Siamese rosewood (Dalbergia cochinchinensis) is one of the most valuable species of tree in the world to timber criminals. A single cubic meter can sell for as much as $5,000 in Cambodia, although that amount goes up significantly once it’s smuggled into Vietnam or China. The potential illegal profits are tantalizing: a single, ornately carved bedpost has been known to sell for as much as $1 million in Shanghai.

Even after Cambodia banned logging of the rare and protected tree in 2013, stocks of the species have been devastated across the border with Vietnam by an insatiable industry.

In 2017, Cambodia submitted letters to the U.N.’s Convention on International Trade in Endangered Species of Wild Fauna and Flora (CITES), which reveal how government officials requested Vietnam take action against the logging.
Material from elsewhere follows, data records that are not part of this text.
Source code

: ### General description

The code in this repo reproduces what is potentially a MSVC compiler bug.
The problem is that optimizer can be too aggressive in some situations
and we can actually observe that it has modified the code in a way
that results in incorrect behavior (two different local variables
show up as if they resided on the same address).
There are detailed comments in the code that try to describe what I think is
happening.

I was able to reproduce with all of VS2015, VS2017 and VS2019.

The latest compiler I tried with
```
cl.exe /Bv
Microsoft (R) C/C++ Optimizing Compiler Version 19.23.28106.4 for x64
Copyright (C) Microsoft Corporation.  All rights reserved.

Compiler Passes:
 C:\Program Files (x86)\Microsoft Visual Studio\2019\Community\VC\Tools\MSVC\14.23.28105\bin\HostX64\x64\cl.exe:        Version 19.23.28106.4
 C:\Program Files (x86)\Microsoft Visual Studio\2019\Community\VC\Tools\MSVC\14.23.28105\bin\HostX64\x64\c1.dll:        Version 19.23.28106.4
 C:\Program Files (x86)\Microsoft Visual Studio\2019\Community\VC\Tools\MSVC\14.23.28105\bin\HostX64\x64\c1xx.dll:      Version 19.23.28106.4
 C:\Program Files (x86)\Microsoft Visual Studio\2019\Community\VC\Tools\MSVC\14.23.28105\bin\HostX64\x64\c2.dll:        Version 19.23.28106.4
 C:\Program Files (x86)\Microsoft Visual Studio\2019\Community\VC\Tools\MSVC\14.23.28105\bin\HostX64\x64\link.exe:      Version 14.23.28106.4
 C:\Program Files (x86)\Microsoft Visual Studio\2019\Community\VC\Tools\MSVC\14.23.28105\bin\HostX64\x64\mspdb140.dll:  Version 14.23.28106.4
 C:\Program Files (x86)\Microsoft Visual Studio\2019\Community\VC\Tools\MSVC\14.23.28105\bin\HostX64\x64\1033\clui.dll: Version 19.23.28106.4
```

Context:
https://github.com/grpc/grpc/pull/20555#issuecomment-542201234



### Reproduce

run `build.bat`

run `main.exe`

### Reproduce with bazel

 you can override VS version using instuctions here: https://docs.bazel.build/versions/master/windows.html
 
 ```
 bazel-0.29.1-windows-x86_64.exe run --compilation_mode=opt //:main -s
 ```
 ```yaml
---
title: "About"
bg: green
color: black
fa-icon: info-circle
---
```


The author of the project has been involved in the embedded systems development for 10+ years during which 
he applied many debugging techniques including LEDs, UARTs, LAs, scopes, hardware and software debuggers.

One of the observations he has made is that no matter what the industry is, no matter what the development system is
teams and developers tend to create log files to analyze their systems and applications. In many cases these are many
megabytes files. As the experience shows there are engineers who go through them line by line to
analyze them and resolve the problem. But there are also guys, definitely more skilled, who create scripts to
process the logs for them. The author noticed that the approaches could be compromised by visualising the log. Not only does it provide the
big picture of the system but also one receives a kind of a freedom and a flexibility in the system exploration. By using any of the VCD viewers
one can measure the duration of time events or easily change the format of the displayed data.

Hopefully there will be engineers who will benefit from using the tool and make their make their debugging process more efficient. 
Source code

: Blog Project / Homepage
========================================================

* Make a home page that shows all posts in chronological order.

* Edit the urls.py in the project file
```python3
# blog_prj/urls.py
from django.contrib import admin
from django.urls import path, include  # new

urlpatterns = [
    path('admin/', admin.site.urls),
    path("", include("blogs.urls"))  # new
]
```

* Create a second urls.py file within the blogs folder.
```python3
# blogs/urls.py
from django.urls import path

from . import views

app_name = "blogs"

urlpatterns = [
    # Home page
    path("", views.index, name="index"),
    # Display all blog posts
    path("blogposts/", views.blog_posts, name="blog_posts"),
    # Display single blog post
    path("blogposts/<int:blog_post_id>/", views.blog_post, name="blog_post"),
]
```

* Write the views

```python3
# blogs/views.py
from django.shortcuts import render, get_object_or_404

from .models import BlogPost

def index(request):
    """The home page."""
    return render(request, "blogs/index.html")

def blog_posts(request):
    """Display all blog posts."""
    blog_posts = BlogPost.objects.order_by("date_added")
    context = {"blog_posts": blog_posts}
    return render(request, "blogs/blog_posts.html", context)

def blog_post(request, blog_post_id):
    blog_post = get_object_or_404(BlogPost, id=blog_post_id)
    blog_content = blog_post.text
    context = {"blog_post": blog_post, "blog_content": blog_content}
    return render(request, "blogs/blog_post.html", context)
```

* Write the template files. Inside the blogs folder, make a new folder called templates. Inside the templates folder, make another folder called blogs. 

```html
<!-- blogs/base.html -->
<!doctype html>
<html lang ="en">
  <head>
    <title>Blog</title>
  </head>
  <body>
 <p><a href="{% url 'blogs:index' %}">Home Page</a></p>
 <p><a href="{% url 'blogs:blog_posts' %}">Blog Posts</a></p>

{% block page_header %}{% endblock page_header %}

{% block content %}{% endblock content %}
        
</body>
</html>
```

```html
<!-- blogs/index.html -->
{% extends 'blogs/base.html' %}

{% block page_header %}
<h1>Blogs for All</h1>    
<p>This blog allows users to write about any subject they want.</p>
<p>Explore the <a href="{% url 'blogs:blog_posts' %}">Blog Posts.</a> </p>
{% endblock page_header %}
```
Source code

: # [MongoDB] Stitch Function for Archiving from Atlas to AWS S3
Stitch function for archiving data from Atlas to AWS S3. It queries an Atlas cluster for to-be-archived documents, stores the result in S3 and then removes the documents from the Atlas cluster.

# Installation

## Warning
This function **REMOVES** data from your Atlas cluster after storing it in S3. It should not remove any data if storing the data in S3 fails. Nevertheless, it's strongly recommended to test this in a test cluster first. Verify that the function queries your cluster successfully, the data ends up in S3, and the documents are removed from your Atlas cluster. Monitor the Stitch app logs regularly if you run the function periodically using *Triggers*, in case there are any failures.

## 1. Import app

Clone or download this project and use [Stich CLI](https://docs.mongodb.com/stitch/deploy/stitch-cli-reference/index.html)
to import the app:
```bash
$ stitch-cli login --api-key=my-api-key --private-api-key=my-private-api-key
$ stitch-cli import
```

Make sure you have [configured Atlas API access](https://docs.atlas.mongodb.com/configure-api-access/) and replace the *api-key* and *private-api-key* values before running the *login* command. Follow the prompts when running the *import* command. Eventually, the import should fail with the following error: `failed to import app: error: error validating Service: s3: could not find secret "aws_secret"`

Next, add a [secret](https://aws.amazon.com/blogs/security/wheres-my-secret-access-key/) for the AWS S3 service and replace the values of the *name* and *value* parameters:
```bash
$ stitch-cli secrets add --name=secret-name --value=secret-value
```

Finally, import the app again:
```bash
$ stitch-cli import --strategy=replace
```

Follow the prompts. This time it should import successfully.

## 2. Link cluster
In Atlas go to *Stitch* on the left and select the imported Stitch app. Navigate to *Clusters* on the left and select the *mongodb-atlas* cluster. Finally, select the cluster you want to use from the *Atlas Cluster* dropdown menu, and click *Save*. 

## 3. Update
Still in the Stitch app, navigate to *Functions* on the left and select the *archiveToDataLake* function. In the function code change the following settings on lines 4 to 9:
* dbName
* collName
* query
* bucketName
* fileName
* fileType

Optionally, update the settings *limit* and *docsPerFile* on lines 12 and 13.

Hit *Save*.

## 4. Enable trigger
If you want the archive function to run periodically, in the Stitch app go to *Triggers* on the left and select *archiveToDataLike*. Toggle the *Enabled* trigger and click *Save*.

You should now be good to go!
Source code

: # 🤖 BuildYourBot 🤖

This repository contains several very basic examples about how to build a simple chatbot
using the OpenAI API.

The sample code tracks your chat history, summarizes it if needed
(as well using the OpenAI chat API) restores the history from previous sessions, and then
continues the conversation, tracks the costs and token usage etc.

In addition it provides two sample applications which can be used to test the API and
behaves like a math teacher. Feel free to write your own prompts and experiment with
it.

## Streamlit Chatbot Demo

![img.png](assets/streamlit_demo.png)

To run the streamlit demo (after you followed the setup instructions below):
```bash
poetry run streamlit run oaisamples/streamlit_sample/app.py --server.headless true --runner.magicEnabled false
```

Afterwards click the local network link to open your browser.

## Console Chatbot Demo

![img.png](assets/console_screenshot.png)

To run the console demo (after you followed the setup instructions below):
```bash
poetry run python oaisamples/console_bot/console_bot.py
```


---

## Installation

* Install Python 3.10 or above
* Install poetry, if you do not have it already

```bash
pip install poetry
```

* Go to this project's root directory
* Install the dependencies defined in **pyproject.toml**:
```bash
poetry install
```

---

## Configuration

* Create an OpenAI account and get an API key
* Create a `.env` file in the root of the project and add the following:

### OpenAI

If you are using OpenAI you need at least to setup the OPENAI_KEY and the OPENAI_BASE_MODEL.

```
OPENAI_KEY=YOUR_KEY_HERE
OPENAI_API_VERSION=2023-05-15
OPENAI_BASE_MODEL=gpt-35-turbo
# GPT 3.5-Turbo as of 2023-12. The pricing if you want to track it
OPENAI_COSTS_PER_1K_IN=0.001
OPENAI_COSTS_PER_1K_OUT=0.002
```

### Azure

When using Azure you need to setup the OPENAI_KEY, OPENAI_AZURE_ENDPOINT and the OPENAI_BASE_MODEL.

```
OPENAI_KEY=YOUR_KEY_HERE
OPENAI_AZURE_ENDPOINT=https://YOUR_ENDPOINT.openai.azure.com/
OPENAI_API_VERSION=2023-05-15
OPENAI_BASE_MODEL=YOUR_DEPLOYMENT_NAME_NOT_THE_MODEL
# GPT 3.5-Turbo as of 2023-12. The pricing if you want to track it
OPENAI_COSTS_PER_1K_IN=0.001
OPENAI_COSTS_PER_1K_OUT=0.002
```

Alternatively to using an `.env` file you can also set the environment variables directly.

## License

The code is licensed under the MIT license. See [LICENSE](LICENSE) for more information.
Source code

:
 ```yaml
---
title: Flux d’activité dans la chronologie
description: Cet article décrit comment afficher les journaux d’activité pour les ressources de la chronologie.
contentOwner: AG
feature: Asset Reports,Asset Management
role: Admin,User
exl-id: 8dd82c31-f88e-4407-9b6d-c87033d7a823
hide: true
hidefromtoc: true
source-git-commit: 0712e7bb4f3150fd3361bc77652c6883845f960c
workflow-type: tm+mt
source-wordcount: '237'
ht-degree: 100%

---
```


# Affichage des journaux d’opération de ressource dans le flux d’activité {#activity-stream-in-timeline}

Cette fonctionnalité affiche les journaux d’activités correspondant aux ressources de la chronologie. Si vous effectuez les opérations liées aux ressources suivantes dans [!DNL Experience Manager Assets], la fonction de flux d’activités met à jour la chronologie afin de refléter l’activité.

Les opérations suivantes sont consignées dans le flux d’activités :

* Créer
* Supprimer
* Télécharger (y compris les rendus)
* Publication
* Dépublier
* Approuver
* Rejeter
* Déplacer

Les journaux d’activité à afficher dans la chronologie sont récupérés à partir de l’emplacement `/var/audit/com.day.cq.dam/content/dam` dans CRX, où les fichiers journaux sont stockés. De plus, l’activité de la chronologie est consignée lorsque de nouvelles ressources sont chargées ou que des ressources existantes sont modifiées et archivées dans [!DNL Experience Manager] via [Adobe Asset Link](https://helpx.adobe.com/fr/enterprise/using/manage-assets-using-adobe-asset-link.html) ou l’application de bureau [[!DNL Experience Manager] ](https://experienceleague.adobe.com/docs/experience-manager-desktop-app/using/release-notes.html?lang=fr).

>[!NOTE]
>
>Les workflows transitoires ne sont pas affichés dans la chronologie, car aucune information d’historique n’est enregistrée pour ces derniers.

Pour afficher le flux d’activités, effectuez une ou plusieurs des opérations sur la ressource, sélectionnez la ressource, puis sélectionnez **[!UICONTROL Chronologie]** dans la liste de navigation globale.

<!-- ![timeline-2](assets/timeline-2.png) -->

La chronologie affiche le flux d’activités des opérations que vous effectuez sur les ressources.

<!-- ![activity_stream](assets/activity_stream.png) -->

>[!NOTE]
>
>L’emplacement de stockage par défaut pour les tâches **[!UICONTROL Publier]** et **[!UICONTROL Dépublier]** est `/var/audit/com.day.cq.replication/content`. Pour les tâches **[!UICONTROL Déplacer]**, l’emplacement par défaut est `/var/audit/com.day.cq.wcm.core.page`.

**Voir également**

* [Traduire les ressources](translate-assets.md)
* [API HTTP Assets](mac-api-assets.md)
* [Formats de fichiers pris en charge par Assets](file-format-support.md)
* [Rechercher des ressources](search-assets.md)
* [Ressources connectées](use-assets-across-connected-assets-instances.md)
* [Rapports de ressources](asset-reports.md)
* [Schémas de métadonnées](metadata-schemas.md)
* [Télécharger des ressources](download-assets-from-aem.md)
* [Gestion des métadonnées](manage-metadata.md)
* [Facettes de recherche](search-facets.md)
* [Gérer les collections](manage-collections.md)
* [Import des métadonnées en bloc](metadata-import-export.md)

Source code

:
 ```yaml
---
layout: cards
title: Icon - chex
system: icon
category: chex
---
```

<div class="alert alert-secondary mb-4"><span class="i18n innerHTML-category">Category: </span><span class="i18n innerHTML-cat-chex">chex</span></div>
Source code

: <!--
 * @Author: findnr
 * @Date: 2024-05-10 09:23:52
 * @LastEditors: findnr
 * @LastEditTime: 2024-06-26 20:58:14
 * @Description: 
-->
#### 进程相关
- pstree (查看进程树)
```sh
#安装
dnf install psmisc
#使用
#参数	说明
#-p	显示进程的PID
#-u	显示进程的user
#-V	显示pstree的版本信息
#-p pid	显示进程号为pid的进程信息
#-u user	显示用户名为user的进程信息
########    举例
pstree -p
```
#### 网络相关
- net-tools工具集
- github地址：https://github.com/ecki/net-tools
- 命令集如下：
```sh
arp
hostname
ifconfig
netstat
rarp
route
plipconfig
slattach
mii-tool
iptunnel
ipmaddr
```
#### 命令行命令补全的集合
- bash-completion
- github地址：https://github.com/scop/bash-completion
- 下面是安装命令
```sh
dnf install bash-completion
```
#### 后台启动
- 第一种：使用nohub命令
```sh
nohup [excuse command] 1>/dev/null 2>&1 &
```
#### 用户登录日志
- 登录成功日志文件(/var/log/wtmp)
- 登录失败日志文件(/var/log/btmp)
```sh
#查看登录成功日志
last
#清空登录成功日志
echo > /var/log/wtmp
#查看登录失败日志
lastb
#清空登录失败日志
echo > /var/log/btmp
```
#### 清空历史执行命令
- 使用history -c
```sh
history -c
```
Ty Sokhun, head of Cambodia’s CITES Management Authority, said in a letter to the U.N.’s International Environment House in October 2017 that Vietnam “continued to allow the entry into the country of rosewood, repeatedly referencing CITES permits, notwithstanding that they had been previously informed on several occasions of the illegality of those permits.”

Jago Wadley, senior forests campaigner with the Environmental Investigation Agency (EIA), said that although there were likely to have been errors on both sides, Vietnam appeared to be at fault on this occasion.

“Ultimately a state party to a U.N. convention has testified to the effect that Vietnam knew that fake permits were being used and ignored that information and continued accepting those fake permits,” he told Voice of America in an interview. “If the Vietnamese management authority has accepted those permits in lieu of information that the permits were fake, then it has done something wrong under the convention and needs to be held accountable.”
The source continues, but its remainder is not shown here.